Sold at baseball games and from carts on the streets of cities, hot dogs constitute a major cornerstone in American fare. As a kid I would eat them naked--that is, without a bun--and slathered in mustard and ketchup.

Hot dog purists will argue that ketcup (or catsup) is anatema to the hot dog; mustard (yellow mustard only, please) is the only acceptable accompaniment. Chicago holds quite a few food traditions as part of its diverse heritage, and the hot dog is no exception. Superdawg on Milwaukee is an iconic bit of Chicago--and American--history.

Established in 1948, Superdawg has been cranking out traditional Chicago dogs for over 50 years: hot dog, mustard, onions, hyper-green relish, pickled tomato, pickle, sport peppers and celery salt, all on a poppy seed bun. That's the Chicago way, and obviously the "mustard only" purists are mortified when they see a salad bar atop their beloved dog.

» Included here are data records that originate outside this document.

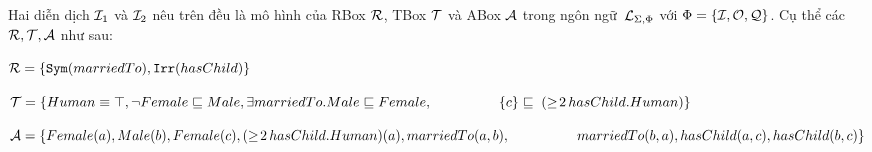 \begin{Example}
	Hai diễn dịch $\mathcal{I}_1$ và $\mathcal{I}_2$ nêu trên đều là mô hình của RBox $\mathcal{R}$, TBox $\mathcal{T}$ và ABox $\mathcal{A}$ trong ngôn ngữ~$\mathcal{L}_{\Sigma,\Phi}$ với $\Phi = \{\mathcal{I}, \mathcal{O}, \mathcal{Q}\}$. Cụ thể các $\mathcal{R}, \mathcal{T}, \mathcal{A}$ như sau:
	
	$\mathcal{R} = \{\mathtt{Sym}(marriedTo), \mathtt{Irr}(hasChild) \}$
	
	$\mathcal{T} = \{Human \equiv \top, \neg Female \sqsubseteq Male, \exists marriedTo.Male \sqsubseteq Female,\\
	~\qquad\qquad\;\,\{c\} \sqsubseteq\;(\geq\!2\,hasChild.Human)\}$
	
	$\mathcal{A} = \{Female(a), Male(b), Female(c), (\geq\!2\,hasChild.Human)(a),
	marriedTo(a,b),\\
	~\qquad\qquad\;\;marriedTo(b,a), hasChild(a,c), hasChild(b,c)\}$
	\myend
\end{Example}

Beyond mustard, the only topping I usually seek out is sauerkraut, and finding the right kind of kraut can be a culinary odyssey in itself. First of all, the "major" canned/jarred brands such as Hunt's or Libby's simply won't do. They are not nearly pungent enough. I remember using Frank's brand with some success, and now Gundelsheim is my kraut of choice. And it must be plain kraut; Bavarian style, which is peppered with caraway seeds, is simply unacceptable.

Hideous aberrations exist in the hot dog world, which is not surprising given that most of us don't think too deeply about just how a hot dog is made, with good reason. Nevertheless, Frank-n-stuff hot dogs were a favored treat of mine when I was around 10 or so years old. The central core of the hot dog was hollowed out and replaced with "chili" or "cheese".

Spaghetti-Os with franks was a somewhat puzzling addition to the Chef Boyardee line...Spaghetti-Os with meatballs at least tried to sell the illusion of spaghetti and meatballs. Who eats spaghetti with cut up hot dogs? Maybe they were trying to "ineternationalize" the hum-drum meal of beans and weiners, but in the end the Spaghetti-Os with Franks was simply disgusting (and given that we're talking about Spaghetti-Os, that's saying something).

My college fraternity had their own kitchen and meal plan, and one of the regular freezer items was something called a Bagel Wurst. This was some sort of smoked hot dog or sausage, infused with "cheese," and then cocooned inside a soft and seemingly rye-like dough...presumably this was the "bagel" portion of the sobriquet. I usually ate it hung over, and in silence, serving a Sunday penance drenched in mustard.

Nothing, however, compares to the wonderment of a grilled hot dog. I could eat these plain, with no topping, on the bun. And I could eat ten of them. Preparation is probably the most important part of what makes or breaks a hot dog. "Lips and assholes" is how a friend of mine referred to hot dogs, rightly noting that the dog's constituent materials were really not choice cuts.

Symmetry is also important--I can't eat a hot dog whose ends overlap the bun, it's probably Freudian and I simply can't. Appearance goes a long way as well. Frankfurters tend to be "tied off" at the ends, what one friend calls "balloon knots." This makes the prospect of eating it impossible. Hot dogs must have innies, not outies.

Perhaps nothing has made the hot dog as famous as the hot dog eating contests on Coney Island, sponsored by Nathan's Famous. Held every July 4, this tradition is approaching its centennial. A more American contest--one of unrepentant (indeed, celebratory) gluttony--I cannot conceive. Somehow, America's fattest champions of competetive eating are not lately up to the challenge, however.

Normal-proportioned Japanese citizens have been taking the top prize in recent years, their lack of chins and jowls marking a somewhat puzzling and incongruous can they out-eat the morbidly fat Americans? They can see their feet and walk without panting!

Summer approaches, and so too the Nathan's Famous hot dog eating contest. Perhaps out there is a true American hero, a real red-blooded son or daughter of liberty, who is up to the challenge and is brave enough to claim the hot dog eating honor for 2009. Pick up some clothes with elastic waistbands, and get training. FOR FREEDOM!!